Only the final stretch of the data is wanted: reproduce the line containing "O projeto se" and each line after it, exactly.

Collected data:
++++
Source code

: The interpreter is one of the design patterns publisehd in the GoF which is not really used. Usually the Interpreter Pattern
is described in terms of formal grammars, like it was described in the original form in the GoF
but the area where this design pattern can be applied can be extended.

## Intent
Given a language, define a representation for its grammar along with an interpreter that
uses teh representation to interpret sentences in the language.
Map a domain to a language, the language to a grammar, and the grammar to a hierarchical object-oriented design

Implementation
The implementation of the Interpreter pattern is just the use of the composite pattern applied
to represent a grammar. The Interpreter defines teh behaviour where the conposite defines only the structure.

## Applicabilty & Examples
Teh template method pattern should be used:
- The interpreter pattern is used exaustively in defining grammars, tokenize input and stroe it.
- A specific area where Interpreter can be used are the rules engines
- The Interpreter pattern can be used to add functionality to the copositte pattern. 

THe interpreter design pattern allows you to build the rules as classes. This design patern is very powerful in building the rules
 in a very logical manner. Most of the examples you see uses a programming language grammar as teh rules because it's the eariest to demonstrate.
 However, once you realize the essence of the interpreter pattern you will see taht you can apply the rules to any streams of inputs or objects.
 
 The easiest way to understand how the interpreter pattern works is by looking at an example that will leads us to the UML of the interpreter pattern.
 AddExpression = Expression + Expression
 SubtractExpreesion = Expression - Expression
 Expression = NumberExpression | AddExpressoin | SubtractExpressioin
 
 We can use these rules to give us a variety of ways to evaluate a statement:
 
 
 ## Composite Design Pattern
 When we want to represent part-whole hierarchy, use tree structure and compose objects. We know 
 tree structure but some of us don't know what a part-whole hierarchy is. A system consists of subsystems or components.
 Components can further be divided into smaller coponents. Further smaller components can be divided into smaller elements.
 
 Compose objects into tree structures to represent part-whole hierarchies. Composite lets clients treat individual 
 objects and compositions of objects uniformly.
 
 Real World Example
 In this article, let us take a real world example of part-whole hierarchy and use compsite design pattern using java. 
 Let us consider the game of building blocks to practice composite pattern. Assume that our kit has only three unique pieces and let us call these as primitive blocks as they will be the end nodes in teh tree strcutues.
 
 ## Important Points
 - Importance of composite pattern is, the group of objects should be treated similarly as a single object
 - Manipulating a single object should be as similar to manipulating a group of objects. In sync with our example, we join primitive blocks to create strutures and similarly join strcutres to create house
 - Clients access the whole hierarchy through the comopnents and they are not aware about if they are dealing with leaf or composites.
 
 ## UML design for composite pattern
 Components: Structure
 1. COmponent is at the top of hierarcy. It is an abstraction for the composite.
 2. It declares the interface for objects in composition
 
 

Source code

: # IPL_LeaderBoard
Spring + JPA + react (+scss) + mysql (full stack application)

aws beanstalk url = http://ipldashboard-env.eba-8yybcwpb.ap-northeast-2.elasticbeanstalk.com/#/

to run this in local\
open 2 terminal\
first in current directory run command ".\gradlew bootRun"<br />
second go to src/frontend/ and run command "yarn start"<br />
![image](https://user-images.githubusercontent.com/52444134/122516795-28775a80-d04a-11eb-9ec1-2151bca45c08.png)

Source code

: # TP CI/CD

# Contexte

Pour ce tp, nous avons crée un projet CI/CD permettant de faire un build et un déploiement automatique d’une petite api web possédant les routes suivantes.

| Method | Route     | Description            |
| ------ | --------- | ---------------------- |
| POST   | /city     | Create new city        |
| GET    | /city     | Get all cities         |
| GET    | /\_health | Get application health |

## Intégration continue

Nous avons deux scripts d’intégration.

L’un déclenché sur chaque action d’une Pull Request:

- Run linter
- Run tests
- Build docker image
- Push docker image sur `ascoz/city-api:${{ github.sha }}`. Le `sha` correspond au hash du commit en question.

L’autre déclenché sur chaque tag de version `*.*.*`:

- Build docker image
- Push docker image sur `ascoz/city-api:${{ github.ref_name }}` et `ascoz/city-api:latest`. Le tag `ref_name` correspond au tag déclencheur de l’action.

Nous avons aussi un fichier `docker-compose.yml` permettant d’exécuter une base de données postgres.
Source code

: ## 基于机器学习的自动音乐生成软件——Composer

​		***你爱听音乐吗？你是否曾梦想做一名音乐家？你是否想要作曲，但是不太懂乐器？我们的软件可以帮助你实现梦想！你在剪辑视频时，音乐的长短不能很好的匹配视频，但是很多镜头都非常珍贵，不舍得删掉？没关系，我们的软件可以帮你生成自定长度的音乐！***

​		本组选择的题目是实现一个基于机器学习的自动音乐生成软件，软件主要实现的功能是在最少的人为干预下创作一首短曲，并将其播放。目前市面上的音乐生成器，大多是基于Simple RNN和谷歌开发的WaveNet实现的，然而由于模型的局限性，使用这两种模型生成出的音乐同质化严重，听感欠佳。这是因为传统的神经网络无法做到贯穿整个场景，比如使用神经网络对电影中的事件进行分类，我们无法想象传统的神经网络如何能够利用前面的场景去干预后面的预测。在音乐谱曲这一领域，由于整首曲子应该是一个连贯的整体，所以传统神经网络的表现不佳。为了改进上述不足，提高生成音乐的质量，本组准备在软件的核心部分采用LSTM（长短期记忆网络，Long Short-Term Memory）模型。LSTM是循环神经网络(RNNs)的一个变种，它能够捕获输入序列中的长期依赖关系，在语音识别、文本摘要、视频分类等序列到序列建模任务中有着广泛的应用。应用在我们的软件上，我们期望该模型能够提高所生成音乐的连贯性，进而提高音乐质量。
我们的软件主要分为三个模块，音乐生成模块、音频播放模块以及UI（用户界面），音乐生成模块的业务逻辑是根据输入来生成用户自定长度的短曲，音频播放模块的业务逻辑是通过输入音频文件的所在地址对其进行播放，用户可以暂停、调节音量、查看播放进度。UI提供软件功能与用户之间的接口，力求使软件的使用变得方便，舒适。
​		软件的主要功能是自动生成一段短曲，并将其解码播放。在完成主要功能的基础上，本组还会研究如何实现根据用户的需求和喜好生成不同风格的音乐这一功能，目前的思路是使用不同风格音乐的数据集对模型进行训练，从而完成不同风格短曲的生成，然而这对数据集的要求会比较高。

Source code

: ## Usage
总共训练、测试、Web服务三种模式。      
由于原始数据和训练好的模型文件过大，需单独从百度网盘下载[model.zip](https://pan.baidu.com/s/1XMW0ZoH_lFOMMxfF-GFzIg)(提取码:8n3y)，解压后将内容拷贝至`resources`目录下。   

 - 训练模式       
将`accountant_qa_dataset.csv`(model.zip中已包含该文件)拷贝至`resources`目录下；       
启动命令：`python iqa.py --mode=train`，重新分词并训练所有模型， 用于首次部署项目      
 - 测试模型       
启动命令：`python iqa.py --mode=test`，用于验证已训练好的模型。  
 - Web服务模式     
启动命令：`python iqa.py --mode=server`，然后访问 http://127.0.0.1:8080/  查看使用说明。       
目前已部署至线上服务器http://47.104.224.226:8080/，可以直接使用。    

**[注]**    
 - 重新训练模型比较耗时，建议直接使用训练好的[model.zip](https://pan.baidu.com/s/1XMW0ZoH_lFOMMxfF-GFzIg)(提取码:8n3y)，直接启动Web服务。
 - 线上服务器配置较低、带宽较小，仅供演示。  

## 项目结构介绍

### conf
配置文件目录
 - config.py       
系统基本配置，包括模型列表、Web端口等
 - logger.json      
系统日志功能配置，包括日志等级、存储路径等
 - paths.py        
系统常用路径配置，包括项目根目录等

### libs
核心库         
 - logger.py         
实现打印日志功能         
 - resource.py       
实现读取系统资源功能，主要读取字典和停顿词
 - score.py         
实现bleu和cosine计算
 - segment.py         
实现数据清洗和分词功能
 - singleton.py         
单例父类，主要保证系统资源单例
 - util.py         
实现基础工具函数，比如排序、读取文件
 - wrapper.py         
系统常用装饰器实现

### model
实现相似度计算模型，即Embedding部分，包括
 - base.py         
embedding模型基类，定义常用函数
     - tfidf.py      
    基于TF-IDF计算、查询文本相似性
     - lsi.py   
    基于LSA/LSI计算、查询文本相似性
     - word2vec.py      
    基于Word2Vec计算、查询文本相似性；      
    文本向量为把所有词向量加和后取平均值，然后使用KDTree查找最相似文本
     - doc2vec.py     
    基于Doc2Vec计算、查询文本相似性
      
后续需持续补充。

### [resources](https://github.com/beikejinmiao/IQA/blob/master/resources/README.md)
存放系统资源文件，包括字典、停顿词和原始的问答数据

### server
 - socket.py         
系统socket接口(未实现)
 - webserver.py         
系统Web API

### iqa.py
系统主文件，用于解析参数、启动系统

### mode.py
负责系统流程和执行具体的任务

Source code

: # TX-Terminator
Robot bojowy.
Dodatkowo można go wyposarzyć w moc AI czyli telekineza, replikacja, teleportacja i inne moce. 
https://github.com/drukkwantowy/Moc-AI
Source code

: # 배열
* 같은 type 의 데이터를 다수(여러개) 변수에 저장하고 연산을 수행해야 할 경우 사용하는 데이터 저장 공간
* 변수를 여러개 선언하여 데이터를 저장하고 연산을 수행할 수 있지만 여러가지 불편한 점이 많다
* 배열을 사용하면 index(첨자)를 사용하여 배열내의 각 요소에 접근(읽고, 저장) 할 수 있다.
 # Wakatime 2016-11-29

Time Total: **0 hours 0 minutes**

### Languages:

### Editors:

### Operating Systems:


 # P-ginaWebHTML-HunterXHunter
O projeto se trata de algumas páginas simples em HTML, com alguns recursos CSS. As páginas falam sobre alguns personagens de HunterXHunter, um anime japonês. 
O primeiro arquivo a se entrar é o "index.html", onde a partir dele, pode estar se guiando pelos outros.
++++
Answer space:
O projeto se trata de algumas páginas simples em HTML, com alguns recursos CSS. As páginas falam sobre alguns personagens de HunterXHunter, um anime japonês. 
O primeiro arquivo a se entrar é o "index.html", onde a partir dele, pode estar se guiando pelos outros.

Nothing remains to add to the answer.